Based on a dynamic form of encoding, flipon biology can be best visualized as a cycle that exchanges energy for information. The flip to an alternative conformation is regulated both genetically and by environmental events, by base modifications that enhance or suppress the transition and depend upon proteins and noncoding RNAs that modulate the formation or resolution of the alternative conformation. These modulators are also subject to modification to tune the cycle. Other factors also affect the equilibrium by binding in a sequence-specific manner to the right-handed B-DNA conformations or to single-stranded RNA. While it has been usual to consider the effects of evolution on the individual components involved in cellular processes, the optimization of so many different parameters represents a combinatorically challenging calculation full of cascading complexity, similar in logic to the epicycles once used to predict planetary orbits in a bygone era.

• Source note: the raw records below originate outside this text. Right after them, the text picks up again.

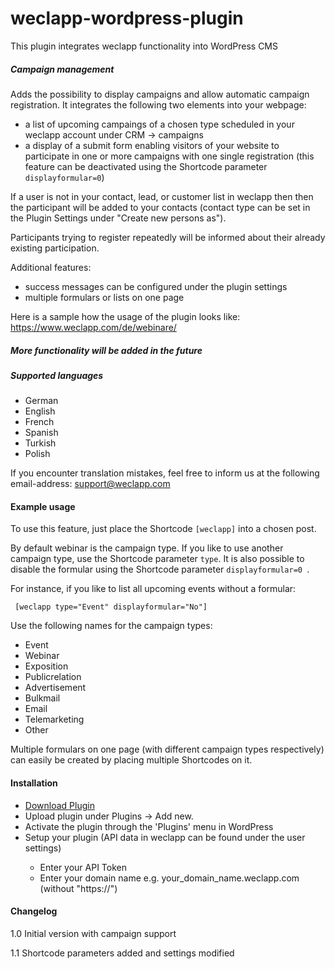 # weclapp-wordpress-plugin

This plugin integrates weclapp functionality into WordPress CMS

<h5>Campaign management</h5>
Adds the possibility to display campaigns and allow automatic campaign registration. It integrates the following two elements into your webpage:


* a list of upcoming campaings of a chosen type scheduled in your weclapp account under CRM -> campaigns
* a display of a submit form enabling visitors of your website to participate in one or more campaigns with one single registration (this feature can be deactivated using the Shortcode parameter <code>displayformular=0</code>)

If a user is not in your contact, lead, or customer list in weclapp then then the participant will be added to your contacts (contact type can be set in the Plugin Settings 
under "Create new persons as").

Participants trying to register repeatedly will be informed about their already existing participation. 

Additional features: 

* success messages can be configured under the plugin settings
* multiple formulars or lists on one page 

Here is a sample how the usage of the plugin looks like:
https://www.weclapp.com/de/webinare/

<h5>More functionality will be added in the future</h5>

<h5>Supported languages</h5>
<ul>
<li>German</li>
<li>English</li>
<li>French</li>
<li>Spanish</li>
<li>Turkish</li>
<li>Polish</li>
</ul>

If you encounter translation mistakes, feel free to inform us at the following email-address: support@weclapp.com

<h4> Example usage </h4>

To use this feature, just place the Shortcode <code>[weclapp]</code> into a chosen post. 

By default webinar is the campaign type. 
If you like to use another campaign type, use the Shortcode parameter <code>type</code>. It is also possible to disable the formular using the Shortcode parameter <code>displayformular=0 </code>. 

For instance, if you like to list all upcoming events without a formular:

<code> [weclapp type="Event" displayformular="No"] </code>

Use the following names for the campaign types:
* Event
* Webinar
* Exposition 
* Publicrelation
* Advertisement
* Bulkmail
* Email
* Telemarketing
* Other

Multiple formulars on one page (with different campaign types respectively) can easily be created by placing multiple Shortcodes on it.

<h4>Installation</h4>
<ul>
<li><a href="https://github.com/ertanoe/wordpress-plugin/archive/master.zip">Download Plugin</a></li>
<li>Upload plugin under Plugins -> Add new.</li>
<li>Activate the plugin through the 'Plugins' menu in WordPress</li>
<li>Setup your plugin (API data in weclapp can be found under the user settings)</li>
<ul> 
  <li>Enter your API Token</li>
  <li>Enter your domain name e.g. your_domain_name.weclapp.com (without "https://")</li>
</ul>
</ul>
<h4>Changelog</h4>

1.0 Initial version with campaign support

1.1 Shortcode parameters added and settings modified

Instead, flipons offer a simpler alternative to optimize context-specific responses that allow rapid adjustments of cellular state. By programming and refreshing epigenetic state, flipons facilitate the formation and maintenance of cellular memory [
2]. Here, the various ways in which G-flipons impact a wide variety of biological processes is described, with a focus on recent experimental validation of GQ and descriptions of the current unknowns.